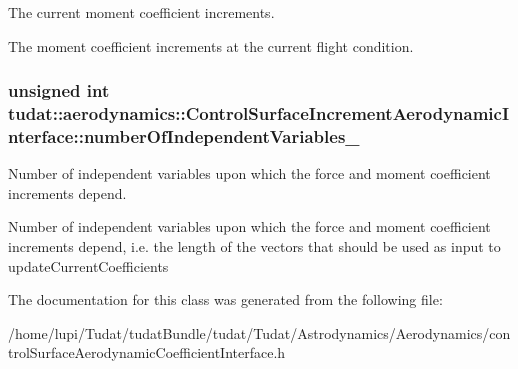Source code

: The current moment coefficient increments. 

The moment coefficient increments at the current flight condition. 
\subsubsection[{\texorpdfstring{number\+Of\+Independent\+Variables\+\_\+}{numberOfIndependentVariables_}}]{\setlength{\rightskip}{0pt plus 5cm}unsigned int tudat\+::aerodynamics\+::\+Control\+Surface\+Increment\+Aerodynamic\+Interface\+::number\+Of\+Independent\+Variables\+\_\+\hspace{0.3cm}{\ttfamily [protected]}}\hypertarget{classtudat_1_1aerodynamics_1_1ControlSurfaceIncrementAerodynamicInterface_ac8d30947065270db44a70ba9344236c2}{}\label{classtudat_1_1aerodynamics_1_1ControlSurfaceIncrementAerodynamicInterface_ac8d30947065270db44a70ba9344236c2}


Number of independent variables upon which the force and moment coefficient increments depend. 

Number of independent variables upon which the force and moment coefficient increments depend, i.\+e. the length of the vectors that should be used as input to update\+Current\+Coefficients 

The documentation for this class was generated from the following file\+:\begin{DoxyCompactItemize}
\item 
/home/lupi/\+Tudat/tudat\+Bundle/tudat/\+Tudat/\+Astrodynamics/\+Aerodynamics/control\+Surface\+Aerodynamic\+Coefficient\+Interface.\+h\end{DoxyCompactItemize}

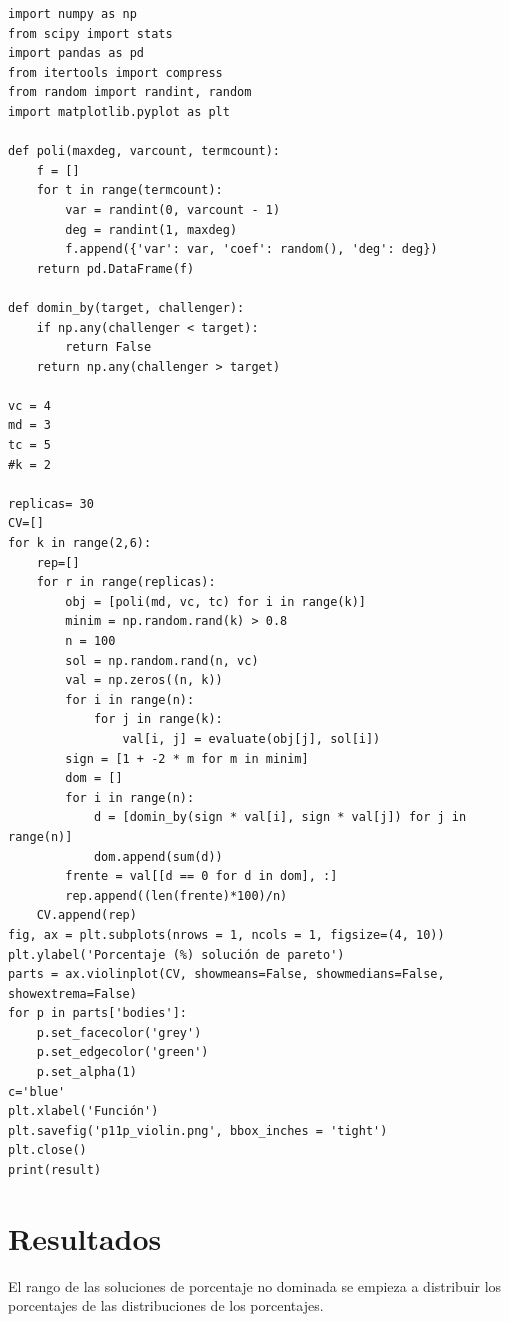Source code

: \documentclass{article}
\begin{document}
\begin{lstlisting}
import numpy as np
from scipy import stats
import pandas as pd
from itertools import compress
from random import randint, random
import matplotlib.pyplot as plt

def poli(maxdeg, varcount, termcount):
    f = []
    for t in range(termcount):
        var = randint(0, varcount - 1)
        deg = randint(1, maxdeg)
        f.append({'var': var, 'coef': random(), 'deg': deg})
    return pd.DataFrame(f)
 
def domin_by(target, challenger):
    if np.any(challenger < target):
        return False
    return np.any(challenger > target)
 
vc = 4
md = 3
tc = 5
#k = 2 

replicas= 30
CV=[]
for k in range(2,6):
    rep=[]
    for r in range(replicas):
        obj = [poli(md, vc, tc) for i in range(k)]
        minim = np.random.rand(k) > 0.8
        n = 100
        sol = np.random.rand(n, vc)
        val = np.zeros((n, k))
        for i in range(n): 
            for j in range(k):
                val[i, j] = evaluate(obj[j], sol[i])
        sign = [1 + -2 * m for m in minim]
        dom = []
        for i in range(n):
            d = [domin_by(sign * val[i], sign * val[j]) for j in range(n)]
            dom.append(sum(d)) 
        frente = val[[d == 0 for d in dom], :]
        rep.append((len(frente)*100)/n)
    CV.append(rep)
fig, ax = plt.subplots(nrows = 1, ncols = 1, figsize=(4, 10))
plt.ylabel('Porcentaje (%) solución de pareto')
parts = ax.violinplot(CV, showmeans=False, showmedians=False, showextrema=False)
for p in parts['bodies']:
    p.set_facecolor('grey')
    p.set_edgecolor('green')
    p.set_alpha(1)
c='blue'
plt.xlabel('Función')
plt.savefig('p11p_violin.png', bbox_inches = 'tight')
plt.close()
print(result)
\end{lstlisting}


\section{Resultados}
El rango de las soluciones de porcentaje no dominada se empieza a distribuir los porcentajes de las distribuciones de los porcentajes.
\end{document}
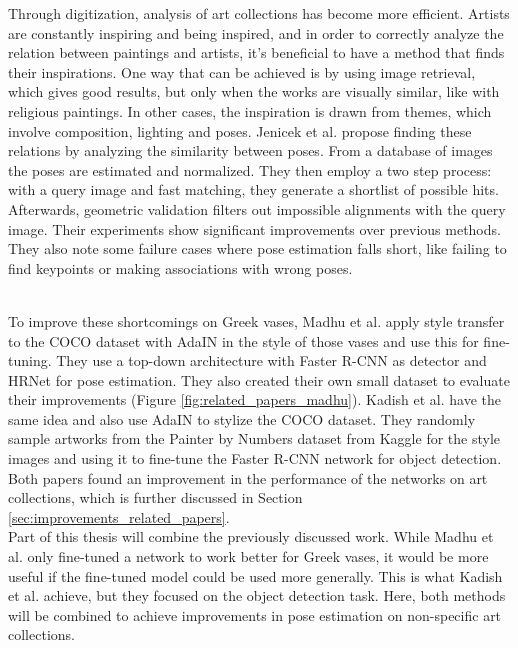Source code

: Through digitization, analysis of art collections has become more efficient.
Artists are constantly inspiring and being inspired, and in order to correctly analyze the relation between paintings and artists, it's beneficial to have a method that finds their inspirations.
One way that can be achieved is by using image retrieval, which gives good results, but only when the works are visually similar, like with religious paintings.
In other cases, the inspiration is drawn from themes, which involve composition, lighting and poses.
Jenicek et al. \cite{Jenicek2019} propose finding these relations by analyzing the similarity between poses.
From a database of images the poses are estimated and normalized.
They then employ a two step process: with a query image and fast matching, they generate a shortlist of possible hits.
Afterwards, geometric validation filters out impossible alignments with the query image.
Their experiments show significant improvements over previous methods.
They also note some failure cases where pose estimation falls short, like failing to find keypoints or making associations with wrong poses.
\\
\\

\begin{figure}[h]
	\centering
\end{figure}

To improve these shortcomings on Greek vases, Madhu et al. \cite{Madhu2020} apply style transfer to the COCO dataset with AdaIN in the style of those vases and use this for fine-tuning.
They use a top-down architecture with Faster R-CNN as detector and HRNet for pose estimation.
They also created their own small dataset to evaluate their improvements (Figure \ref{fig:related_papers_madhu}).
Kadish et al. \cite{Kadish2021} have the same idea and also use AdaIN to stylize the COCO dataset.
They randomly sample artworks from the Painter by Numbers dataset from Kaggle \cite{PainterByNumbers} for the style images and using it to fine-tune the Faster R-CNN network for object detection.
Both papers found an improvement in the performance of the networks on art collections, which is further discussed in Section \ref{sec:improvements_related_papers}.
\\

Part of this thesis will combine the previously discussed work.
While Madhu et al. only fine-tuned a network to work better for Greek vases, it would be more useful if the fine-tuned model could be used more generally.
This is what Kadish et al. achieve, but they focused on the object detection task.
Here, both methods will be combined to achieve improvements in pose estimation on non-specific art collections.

_____

→ ACTIVITY
Write out nothing but the lines from the start of the data through the line with "The moment coefficient". Leave out the pictures.

→ RESPONSE TO THE EXERCISE
Source code

: The current moment coefficient increments. 

The moment coefficient increments at the current flight condition. 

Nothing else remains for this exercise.